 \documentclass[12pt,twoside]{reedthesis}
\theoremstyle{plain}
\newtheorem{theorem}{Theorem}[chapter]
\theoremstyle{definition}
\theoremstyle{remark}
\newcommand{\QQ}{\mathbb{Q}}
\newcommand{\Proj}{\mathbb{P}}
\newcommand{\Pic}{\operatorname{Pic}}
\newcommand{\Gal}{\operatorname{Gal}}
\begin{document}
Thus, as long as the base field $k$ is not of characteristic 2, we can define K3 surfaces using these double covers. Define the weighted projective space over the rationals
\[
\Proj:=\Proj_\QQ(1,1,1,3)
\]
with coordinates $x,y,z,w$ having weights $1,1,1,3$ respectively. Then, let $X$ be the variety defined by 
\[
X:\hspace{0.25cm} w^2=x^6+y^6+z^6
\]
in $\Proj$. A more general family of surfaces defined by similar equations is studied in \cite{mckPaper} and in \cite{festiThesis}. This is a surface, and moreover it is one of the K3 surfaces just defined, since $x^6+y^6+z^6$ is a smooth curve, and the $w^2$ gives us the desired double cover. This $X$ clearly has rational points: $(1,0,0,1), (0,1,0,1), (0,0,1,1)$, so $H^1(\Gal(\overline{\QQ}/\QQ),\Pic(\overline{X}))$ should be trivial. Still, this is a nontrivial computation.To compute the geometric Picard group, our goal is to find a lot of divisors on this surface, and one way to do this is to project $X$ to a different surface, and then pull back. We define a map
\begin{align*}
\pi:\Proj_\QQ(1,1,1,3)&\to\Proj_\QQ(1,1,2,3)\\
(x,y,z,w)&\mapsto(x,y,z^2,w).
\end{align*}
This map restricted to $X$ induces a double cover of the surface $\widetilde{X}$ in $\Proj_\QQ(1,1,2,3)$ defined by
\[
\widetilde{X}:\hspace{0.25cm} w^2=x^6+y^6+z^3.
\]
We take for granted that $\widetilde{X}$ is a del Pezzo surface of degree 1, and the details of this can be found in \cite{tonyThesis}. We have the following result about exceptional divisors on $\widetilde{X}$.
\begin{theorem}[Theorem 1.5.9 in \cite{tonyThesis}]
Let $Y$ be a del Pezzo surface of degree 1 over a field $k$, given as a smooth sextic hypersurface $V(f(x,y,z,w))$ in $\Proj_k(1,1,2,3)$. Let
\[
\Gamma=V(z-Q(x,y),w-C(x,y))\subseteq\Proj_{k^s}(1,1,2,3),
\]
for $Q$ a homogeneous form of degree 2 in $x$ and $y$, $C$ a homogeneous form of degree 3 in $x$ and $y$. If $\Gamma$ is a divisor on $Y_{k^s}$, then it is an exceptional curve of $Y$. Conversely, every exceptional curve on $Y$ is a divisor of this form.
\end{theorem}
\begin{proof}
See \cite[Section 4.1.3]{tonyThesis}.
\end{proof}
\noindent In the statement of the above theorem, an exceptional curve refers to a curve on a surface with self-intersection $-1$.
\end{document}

Exercise: Each line in the listing needs to be copied exactly.

Exercise output:
 \documentclass[12pt,twoside]{reedthesis}
\theoremstyle{plain}
\newtheorem{theorem}{Theorem}[chapter]
\theoremstyle{definition}
\theoremstyle{remark}
\newcommand{\QQ}{\mathbb{Q}}
\newcommand{\Proj}{\mathbb{P}}
\newcommand{\Pic}{\operatorname{Pic}}
\newcommand{\Gal}{\operatorname{Gal}}
\begin{document}
Thus, as long as the base field $k$ is not of characteristic 2, we can define K3 surfaces using these double covers. Define the weighted projective space over the rationals
\[
\Proj:=\Proj_\QQ(1,1,1,3)
\]
with coordinates $x,y,z,w$ having weights $1,1,1,3$ respectively. Then, let $X$ be the variety defined by 
\[
X:\hspace{0.25cm} w^2=x^6+y^6+z^6
\]
in $\Proj$. A more general family of surfaces defined by similar equations is studied in \cite{mckPaper} and in \cite{festiThesis}. This is a surface, and moreover it is one of the K3 surfaces just defined, since $x^6+y^6+z^6$ is a smooth curve, and the $w^2$ gives us the desired double cover. This $X$ clearly has rational points: $(1,0,0,1), (0,1,0,1), (0,0,1,1)$, so $H^1(\Gal(\overline{\QQ}/\QQ),\Pic(\overline{X}))$ should be trivial. Still, this is a nontrivial computation.To compute the geometric Picard group, our goal is to find a lot of divisors on this surface, and one way to do this is to project $X$ to a different surface, and then pull back. We define a map
\begin{align*}
\pi:\Proj_\QQ(1,1,1,3)&\to\Proj_\QQ(1,1,2,3)\\
(x,y,z,w)&\mapsto(x,y,z^2,w).
\end{align*}
This map restricted to $X$ induces a double cover of the surface $\widetilde{X}$ in $\Proj_\QQ(1,1,2,3)$ defined by
\[
\widetilde{X}:\hspace{0.25cm} w^2=x^6+y^6+z^3.
\]
We take for granted that $\widetilde{X}$ is a del Pezzo surface of degree 1, and the details of this can be found in \cite{tonyThesis}. We have the following result about exceptional divisors on $\widetilde{X}$.
\begin{theorem}[Theorem 1.5.9 in \cite{tonyThesis}]
Let $Y$ be a del Pezzo surface of degree 1 over a field $k$, given as a smooth sextic hypersurface $V(f(x,y,z,w))$ in $\Proj_k(1,1,2,3)$. Let
\[
\Gamma=V(z-Q(x,y),w-C(x,y))\subseteq\Proj_{k^s}(1,1,2,3),
\]
for $Q$ a homogeneous form of degree 2 in $x$ and $y$, $C$ a homogeneous form of degree 3 in $x$ and $y$. If $\Gamma$ is a divisor on $Y_{k^s}$, then it is an exceptional curve of $Y$. Conversely, every exceptional curve on $Y$ is a divisor of this form.
\end{theorem}
\begin{proof}
See \cite[Section 4.1.3]{tonyThesis}.
\end{proof}
\noindent In the statement of the above theorem, an exceptional curve refers to a curve on a surface with self-intersection $-1$.
\end{document}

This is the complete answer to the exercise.